Instructions to follow: What is needed is every line, exactly as given, from the line containing "- Open the printed" through the end of the data below.

Given data:

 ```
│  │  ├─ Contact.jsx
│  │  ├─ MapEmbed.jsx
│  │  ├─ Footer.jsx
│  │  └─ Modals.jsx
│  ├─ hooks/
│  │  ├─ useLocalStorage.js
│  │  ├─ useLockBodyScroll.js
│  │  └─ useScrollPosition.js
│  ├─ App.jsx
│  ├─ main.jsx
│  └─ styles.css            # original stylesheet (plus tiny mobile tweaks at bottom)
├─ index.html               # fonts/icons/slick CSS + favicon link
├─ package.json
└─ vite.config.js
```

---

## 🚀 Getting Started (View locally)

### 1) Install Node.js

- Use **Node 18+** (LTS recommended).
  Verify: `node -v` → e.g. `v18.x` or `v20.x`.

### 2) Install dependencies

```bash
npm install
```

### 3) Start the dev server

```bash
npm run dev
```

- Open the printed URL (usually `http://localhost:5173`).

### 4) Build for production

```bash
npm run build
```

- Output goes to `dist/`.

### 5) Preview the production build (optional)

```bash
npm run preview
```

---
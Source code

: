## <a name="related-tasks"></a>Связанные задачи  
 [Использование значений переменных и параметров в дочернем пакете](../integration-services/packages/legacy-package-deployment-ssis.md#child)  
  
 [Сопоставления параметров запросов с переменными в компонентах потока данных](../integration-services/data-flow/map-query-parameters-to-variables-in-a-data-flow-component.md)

Solution below:
- Open the printed URL (usually `http://localhost:5173`).

### 4) Build for production

```bash
npm run build
```

- Output goes to `dist/`.

### 5) Preview the production build (optional)

```bash
npm run preview
```

---
Source code

:## <a name="related-tasks"></a>Связанные задачи  
 [Использование значений переменных и параметров в дочернем пакете](../integration-services/packages/legacy-package-deployment-ssis.md#child)  
  
 [Сопоставления параметров запросов с переменными в компонентах потока данных](../integration-services/data-flow/map-query-parameters-to-variables-in-a-data-flow-component.md)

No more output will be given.